"""

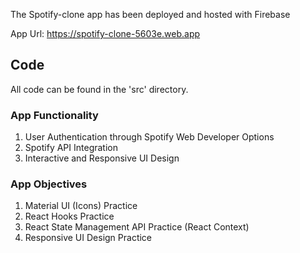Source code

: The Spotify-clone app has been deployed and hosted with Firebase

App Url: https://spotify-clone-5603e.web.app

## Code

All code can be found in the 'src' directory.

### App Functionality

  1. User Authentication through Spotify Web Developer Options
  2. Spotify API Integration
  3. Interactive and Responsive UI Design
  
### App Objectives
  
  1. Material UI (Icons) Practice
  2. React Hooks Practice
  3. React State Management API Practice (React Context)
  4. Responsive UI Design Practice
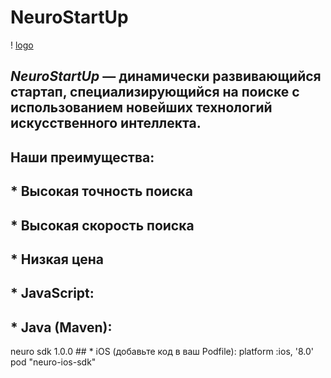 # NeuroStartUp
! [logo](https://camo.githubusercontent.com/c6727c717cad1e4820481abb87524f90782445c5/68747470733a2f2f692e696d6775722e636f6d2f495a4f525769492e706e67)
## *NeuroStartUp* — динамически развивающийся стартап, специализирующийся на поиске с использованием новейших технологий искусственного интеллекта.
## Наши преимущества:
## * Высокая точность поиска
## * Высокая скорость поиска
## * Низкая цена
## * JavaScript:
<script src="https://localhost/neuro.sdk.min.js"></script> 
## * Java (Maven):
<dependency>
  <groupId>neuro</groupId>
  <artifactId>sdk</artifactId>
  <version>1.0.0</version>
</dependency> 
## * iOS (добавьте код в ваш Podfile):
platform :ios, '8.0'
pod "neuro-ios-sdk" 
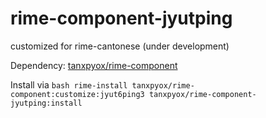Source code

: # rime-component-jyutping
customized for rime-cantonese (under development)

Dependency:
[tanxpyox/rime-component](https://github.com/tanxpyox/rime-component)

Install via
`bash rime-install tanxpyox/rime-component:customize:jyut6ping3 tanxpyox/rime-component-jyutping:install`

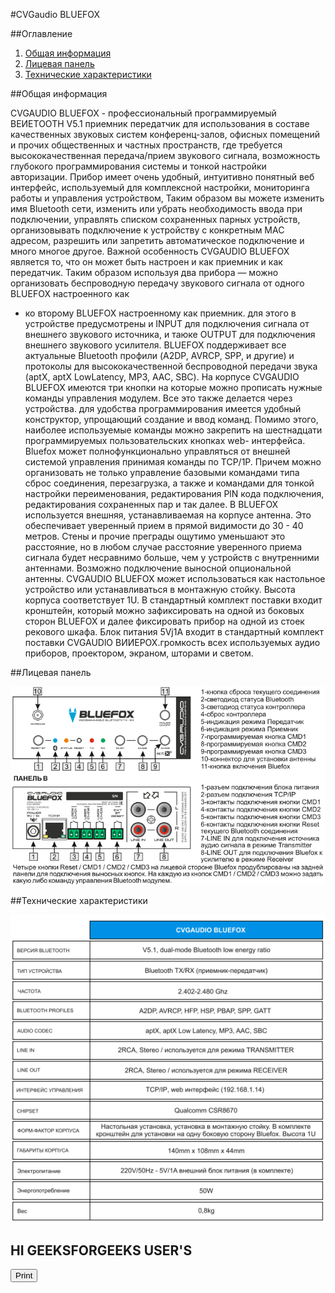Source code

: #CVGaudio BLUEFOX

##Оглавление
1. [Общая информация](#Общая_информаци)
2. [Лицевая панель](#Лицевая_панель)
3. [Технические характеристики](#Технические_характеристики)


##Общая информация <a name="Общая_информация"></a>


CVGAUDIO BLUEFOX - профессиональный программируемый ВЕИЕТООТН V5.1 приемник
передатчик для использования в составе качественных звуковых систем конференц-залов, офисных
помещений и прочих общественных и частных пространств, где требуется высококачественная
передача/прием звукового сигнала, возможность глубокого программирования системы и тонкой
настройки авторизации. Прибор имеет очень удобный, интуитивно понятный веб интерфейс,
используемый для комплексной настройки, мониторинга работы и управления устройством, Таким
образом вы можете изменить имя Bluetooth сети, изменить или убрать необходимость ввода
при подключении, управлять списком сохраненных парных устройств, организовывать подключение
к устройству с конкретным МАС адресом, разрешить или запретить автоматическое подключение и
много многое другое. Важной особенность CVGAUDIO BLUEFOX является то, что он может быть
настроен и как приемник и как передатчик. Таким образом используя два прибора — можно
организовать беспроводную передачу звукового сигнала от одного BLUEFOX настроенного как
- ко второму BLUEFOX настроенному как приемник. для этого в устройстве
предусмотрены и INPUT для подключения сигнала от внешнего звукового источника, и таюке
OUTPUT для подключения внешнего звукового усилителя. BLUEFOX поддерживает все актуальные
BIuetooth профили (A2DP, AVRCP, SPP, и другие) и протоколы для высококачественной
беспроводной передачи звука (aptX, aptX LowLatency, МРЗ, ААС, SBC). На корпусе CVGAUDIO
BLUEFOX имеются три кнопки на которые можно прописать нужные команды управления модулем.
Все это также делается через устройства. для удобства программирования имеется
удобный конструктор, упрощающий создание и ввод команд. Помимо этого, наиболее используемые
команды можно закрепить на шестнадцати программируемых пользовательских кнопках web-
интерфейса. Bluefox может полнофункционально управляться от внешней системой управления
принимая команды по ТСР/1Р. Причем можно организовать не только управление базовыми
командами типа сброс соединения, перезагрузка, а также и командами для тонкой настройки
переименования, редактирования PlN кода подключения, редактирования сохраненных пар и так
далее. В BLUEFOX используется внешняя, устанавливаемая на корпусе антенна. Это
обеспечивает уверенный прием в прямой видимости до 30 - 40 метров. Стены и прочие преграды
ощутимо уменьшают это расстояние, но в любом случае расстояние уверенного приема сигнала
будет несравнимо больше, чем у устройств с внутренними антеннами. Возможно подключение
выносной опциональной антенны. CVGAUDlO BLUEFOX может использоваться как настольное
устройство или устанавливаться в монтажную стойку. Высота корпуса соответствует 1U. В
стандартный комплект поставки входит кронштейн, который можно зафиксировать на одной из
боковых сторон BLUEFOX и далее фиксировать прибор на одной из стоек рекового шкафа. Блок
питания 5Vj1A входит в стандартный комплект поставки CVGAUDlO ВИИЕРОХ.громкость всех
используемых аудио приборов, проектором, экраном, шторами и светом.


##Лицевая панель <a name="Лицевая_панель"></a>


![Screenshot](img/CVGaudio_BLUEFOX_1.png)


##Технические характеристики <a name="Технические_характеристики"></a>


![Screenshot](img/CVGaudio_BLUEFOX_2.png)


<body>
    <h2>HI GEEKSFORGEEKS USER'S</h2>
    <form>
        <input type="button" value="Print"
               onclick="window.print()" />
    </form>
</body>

"""
"""

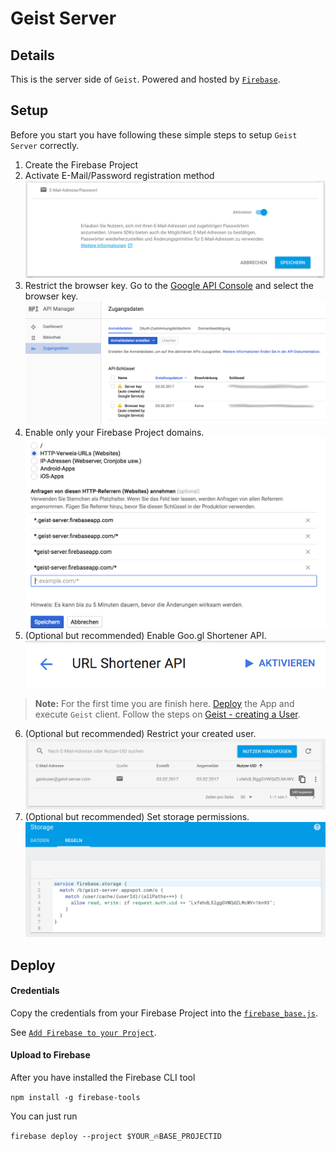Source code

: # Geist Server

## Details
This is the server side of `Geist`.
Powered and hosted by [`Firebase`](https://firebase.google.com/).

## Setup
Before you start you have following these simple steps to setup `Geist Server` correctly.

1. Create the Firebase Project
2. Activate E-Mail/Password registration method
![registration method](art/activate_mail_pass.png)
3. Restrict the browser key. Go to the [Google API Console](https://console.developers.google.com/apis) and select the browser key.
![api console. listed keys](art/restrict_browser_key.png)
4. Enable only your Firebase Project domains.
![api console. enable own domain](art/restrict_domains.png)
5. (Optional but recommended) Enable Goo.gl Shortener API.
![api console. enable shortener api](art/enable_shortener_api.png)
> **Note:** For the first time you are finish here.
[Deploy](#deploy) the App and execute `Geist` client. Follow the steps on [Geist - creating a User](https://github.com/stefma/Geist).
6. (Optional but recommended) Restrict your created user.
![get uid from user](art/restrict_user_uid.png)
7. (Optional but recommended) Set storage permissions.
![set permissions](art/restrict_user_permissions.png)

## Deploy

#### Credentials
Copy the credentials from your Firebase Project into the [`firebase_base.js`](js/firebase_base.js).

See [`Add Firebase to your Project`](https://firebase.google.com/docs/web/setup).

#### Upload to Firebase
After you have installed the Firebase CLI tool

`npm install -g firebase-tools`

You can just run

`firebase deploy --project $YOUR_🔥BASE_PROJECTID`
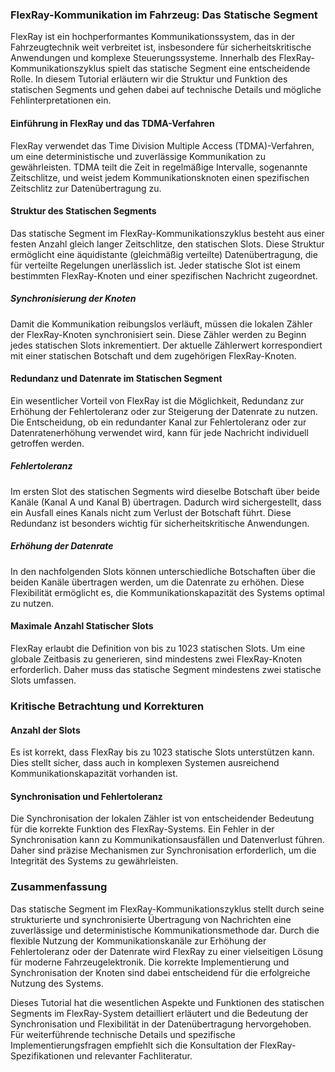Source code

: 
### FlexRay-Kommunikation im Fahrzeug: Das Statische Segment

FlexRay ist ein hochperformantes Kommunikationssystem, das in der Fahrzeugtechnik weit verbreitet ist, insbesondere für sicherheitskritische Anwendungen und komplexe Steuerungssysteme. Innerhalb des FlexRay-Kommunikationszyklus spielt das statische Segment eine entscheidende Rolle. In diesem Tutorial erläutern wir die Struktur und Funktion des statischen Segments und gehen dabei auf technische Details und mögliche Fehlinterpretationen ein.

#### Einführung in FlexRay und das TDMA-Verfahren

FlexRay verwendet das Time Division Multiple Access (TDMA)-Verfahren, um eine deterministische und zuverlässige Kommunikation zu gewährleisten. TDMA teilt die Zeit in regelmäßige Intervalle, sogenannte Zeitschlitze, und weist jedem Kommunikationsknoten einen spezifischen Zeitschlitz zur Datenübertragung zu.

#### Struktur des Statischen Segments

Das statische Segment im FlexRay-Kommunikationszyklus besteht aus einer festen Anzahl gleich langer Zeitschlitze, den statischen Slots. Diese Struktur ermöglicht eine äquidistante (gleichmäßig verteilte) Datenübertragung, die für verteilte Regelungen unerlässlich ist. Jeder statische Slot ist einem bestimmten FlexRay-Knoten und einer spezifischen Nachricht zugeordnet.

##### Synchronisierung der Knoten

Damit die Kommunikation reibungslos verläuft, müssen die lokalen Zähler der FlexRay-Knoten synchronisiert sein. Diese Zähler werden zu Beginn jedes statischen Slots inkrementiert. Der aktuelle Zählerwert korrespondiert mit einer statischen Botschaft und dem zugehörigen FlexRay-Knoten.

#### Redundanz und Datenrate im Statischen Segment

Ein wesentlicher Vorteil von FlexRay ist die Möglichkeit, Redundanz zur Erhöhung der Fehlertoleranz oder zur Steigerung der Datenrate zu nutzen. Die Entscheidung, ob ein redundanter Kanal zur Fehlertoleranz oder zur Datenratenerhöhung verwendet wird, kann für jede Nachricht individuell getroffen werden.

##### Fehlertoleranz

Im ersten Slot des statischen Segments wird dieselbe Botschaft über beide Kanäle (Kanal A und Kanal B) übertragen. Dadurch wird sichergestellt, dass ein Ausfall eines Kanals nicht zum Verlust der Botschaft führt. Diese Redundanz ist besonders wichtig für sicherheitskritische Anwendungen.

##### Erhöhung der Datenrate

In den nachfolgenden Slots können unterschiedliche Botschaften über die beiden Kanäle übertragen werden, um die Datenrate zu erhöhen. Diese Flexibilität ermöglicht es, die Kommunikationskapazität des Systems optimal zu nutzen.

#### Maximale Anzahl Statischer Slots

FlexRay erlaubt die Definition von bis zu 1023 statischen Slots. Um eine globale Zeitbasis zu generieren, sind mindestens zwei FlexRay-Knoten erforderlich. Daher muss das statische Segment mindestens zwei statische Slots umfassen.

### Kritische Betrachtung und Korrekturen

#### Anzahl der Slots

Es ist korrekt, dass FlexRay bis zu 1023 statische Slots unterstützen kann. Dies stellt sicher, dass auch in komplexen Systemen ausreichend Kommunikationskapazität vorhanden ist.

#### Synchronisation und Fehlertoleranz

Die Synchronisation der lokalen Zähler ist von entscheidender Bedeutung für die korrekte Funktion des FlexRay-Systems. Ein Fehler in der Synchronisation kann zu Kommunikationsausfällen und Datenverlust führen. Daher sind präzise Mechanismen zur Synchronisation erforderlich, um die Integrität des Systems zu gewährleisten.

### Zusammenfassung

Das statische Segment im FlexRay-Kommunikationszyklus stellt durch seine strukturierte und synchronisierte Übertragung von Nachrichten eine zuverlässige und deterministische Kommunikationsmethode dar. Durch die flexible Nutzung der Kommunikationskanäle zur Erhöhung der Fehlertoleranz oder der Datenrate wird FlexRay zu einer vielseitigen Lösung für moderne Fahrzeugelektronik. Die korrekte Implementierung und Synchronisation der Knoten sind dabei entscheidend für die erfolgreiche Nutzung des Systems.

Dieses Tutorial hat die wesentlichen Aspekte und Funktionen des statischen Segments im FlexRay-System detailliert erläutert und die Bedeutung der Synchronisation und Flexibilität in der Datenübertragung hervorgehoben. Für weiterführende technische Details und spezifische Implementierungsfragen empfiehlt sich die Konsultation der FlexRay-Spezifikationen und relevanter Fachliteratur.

"""

[YOUR OBJECTIVE]
Look above for the line holding "##### Erhöhung der Datenrate" and the line holding "### Zusammenfassung". Retype both, and every line between them, word for word and nothing else.

[RESPONSE TO THE TASK]
##### Erhöhung der Datenrate

In den nachfolgenden Slots können unterschiedliche Botschaften über die beiden Kanäle übertragen werden, um die Datenrate zu erhöhen. Diese Flexibilität ermöglicht es, die Kommunikationskapazität des Systems optimal zu nutzen.

#### Maximale Anzahl Statischer Slots

FlexRay erlaubt die Definition von bis zu 1023 statischen Slots. Um eine globale Zeitbasis zu generieren, sind mindestens zwei FlexRay-Knoten erforderlich. Daher muss das statische Segment mindestens zwei statische Slots umfassen.

### Kritische Betrachtung und Korrekturen

#### Anzahl der Slots

Es ist korrekt, dass FlexRay bis zu 1023 statische Slots unterstützen kann. Dies stellt sicher, dass auch in komplexen Systemen ausreichend Kommunikationskapazität vorhanden ist.

#### Synchronisation und Fehlertoleranz

Die Synchronisation der lokalen Zähler ist von entscheidender Bedeutung für die korrekte Funktion des FlexRay-Systems. Ein Fehler in der Synchronisation kann zu Kommunikationsausfällen und Datenverlust führen. Daher sind präzise Mechanismen zur Synchronisation erforderlich, um die Integrität des Systems zu gewährleisten.

### Zusammenfassung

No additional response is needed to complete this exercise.